■ **Task brief**
After locating the line that holds "It is not a", transcribe it and each following line to the end of the records, changing nothing and adding nothing.

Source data
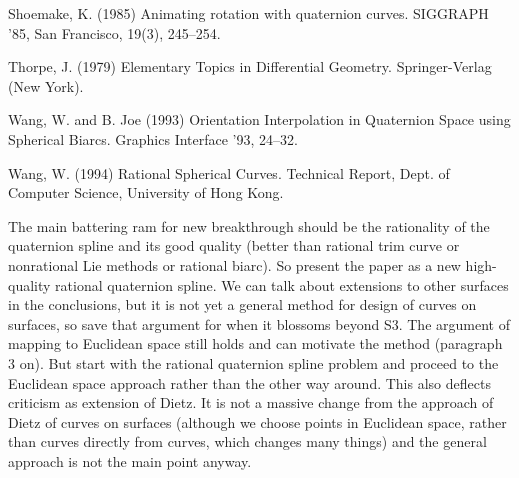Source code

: \begin{thebibliography}{Lozano-Perez 83}
Shoemake, K. (1985) Animating rotation with quaternion curves.
SIGGRAPH '85, San Francisco, 19(3), 245--254.

Thorpe, J. (1979)
Elementary Topics in Differential Geometry.
Springer-Verlag (New York).

Wang, W. and B. Joe (1993)
Orientation Interpolation in Quaternion Space using Spherical Biarcs.
Graphics Interface '93, 24--32.

Wang, W. (1994)
Rational Spherical Curves.
Technical Report, Dept. of Computer Science, University of Hong Kong.


\end{thebibliography}



\ifFull
The main battering ram for new breakthrough should be the rationality
of the quaternion spline and its good quality (better than rational trim curve
or nonrational Lie methods or rational biarc).
So present the paper as a new high-quality rational quaternion spline.
We can talk about extensions to other surfaces in the conclusions, but
it is not yet a general method for design of curves on surfaces,
so save that argument for when it blossoms beyond S3.
The argument of mapping to Euclidean space still holds and can motivate
the method (paragraph 3 on).
But start with the rational quaternion spline problem and proceed
to the Euclidean space approach rather than the other way around.
This also deflects criticism as extension of Dietz.
It is not a massive change from the approach of Dietz of curves on
surfaces (although we choose points in Euclidean space, rather than 
curves directly from curves, which changes many things)
and the general approach is not the main point anyway.
\fi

■ **Exercise output**
It is not a massive change from the approach of Dietz of curves on
surfaces (although we choose points in Euclidean space, rather than 
curves directly from curves, which changes many things)
and the general approach is not the main point anyway.
\fi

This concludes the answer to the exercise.